Ornith-1.0-35B-A3B-int4-AutoRound

A 4-bit AutoRound quantized version of deepreinforce-ai/Ornith-1.0-35B, optimized for efficient inference on consumer hardware including the NVIDIA DGX Spark (GB10).

Model Details

Property Value
Base Model deepreinforce-ai/Ornith-1.0-35B
Architecture Qwen3.5-MoE (Mixture of Experts)
Quantization int4 AutoRound (W4A16)
Bits 4-bit
Group Size 128
Symmetric Yes
Calibration Dataset NVIDIA OpenCodeInstruct
Quantization Tool spark-auto-round v0.14.3
Context Length 196,608 tokens
Model Size ~19 GB (quantized)

Architecture

  • Type: Qwen3.5-MoE with Vision (multimodal)
  • Hidden Size: 2,048
  • Num Layers: 40
  • Num Experts: 256
  • Experts Per Token: 8
  • Attention Heads: 16 (full attention every 4th layer, linear attention otherwise)
  • Vocab Size: 248,320

Quantization Details

This model was quantized using AutoRound, an advanced quantization technique from Intel that uses signed gradient descent to jointly optimize weight rounding and clipping ranges.

Key Settings

--batch_size 8
--iters 1000
--nsamples 512
--seqlen 2048
--dataset opencode-instruct
--group_size 128

Quantization Quality

Metric Value
Peak RAM 111.31 GB
Peak VRAM 28.00 GB
Layers Passed 22/40 (55%)
Layers Warning 18/40 (45%)

The model retains strong quality with all layers meeting minimum thresholds. Layers 22-39 show slightly elevated sensitivity (cosine similarity 0.986-0.990) which is typical for deeper MoE layers.

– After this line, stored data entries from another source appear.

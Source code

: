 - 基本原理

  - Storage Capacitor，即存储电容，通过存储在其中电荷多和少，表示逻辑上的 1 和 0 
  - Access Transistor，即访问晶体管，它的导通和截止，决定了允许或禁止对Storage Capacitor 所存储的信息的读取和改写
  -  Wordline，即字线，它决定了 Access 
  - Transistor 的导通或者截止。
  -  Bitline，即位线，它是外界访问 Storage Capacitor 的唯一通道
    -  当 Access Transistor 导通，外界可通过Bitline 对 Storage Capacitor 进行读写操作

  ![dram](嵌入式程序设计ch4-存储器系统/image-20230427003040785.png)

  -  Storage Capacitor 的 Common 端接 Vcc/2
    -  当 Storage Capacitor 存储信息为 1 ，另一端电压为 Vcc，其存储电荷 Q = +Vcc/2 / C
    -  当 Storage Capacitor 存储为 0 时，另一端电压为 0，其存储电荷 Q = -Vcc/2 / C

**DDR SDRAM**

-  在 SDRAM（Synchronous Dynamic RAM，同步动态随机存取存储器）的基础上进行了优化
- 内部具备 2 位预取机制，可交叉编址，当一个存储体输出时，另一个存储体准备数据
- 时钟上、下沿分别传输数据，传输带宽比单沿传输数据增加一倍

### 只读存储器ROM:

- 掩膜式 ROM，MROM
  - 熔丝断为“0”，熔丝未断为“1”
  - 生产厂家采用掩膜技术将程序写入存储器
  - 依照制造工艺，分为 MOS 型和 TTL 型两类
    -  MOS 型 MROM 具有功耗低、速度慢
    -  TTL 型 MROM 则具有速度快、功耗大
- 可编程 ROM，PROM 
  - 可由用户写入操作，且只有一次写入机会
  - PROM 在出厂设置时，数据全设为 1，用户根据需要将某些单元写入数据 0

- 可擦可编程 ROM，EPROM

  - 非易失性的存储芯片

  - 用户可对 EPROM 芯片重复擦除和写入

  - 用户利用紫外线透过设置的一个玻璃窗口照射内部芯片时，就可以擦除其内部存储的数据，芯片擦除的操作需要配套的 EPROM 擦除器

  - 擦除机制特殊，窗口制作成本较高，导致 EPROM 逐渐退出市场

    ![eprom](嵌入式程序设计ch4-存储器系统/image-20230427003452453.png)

Note: Shared expert gates are preserved in FP16 to maintain MoE routing accuracy.

Usage with Transformers

from transformers import AutoModelForCausalLM, AutoTokenizer

model_path = "whpthomas/Ornith-1.0-35B-int4-AutoRound"

# Load tokenizer
tokenizer = AutoTokenizer.from_pretrained(model_path)

# Load quantized model
model = AutoModelForCausalLM.from_pretrained(
    model_path,
    device_map="auto",
    torch_dtype="auto",
)

# Generate text
messages = [
    {"role": "user", "content": "Explain quantum computing in simple terms."}
]

text = tokenizer.apply_chat_template(messages, tokenize=False, add_generation_prompt=True)
inputs = tokenizer(text, return_tensors="pt").to(model.device)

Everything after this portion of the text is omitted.